Good arm, her dad always said. And he would circle her skinny bicep in his large hand and shake it while she giggled. That’s a good arm.
The gun went pop again.
As her body continued to fly through the air, she suddenly felt the grip of the portal below her, pulling her into its force. Time seemed to stop. She could see galaxies, universes, cosmos. Voices and music and sound. Time and space and history and life over aeons compressed into one small doorway. Everything, she thought.
Then smash, she hit the stone floor and was scrambling for cover, her ears ringing from the ricochet of the bullet. And through that she heard the clink clink of something rolling back toward her along the floor. The missile she had thrown. Her knee stung with a fiery pain.
Sarah reached up, felt along the top of the sarcophagus. Her fingers closed over the pistol.
There was silence in the room, then footsteps and a low chuckle.
“Nice move,” said a woman’s voice.
Sarah glanced down at the ancient gun between her knees, not certain exactly how to operate it. You cocked a pistol, didn’t you? She pulled a lever and something made a quiet click. Just point, she told herself. Point and shoot.
The footsteps came closer, then stopped again. Another chuckle.
“So that’s what you threw at me. A golden apple. The golden apple. You know, I always wanted it.”
Sarah peeked over the top of the sarcophagus, trying to get the woman in the sights of the tiny weapon. In the glow from the portal, she saw her. The woman wore a maid’s uniform under a trench coat. But even if she hadn’t known her from her voice, the face was unmistakable. It was Charlotte Yates.
The senator stopped a few feet from the portal. “A furnace,” she said. “What a convenient way of getting rid of dead bodies. I love a crypt with a built-in crematorium.”
The apple hovered on the edge of the portal, still spinning slightly.
Sarah steadied her breath. She remembered Suzi telling her once that you were supposed to fire a gun in between heartbeats. That was when your hand was stillest.
Eyes glittering, Charlotte leaned over and picked up the apple. “Exquisite,” she said, holding it up and admiring it. A single drop of blood sat on her cheek like a ruby.
Sarah realized she would have to step out from behind the sarcophagus to fire. She would have one chance. The light from the portal bounced off the gems and lit up Charlotte’s face in shades of emerald and sapphire.
Sarah waited for the space between heartbeats, stood up, stepped out, and pulled the trigger. Ffffft. It sounded exactly like when her dad would set off firecrackers on the beach. Some of them were always duds. This was a dud.
Charlotte looked at Sarah and began to laugh. Sarah stood there, knowing it was over. With the apple still in her hand, Charlotte raised her gun and pointed it at Sarah.
So this was her end.
And at the end it was Pols’s voice she heard: You have to pray for help. But Sarah, don’t ask until you’re sincere.

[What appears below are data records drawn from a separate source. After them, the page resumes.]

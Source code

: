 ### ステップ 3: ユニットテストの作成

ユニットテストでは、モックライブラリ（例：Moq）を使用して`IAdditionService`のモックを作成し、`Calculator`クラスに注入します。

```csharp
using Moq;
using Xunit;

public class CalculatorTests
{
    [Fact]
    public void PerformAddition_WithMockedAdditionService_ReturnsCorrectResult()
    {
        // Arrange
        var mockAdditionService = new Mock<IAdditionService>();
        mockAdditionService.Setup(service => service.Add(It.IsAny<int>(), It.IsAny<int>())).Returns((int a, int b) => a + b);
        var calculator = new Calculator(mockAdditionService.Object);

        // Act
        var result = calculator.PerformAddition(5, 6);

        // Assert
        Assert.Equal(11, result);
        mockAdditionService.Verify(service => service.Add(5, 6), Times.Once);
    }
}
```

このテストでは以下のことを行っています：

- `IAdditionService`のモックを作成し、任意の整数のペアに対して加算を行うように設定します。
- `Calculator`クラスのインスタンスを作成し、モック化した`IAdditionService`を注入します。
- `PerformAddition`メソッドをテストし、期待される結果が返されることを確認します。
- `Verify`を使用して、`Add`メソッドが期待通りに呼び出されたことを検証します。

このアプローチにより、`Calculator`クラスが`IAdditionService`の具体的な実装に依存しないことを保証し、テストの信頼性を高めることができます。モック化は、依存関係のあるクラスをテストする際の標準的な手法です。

Sarah closed her eyes. “Help me,” she said.
Whoosh.
All at once Sarah heard running footsteps and the sound of bodies colliding and a scream.
She opened her eyes to see the apple flying through the air
.
And Charlotte Yates going headfirst into the hell portal.
The massive marble lid to the portal slid across the floor and slammed into place with a resounding crash.
Sarah looked at the person now standing where Charlotte had been. She was also wearing a maid’s uniform. The woman staggered a little.
“Stefania?” said Sarah.
“I do not care if they throw me in jail,” said Stefania, straightening her shoulders with the ghost of her former ballerina’s grace. “She steal my life. Now I take hers.”
Sarah turned to see Max pulling himself up from behind the tomb. She tried to run to him, but her knees buckled under her.
“Sarah,” called Max. “Sarah, are you all right?”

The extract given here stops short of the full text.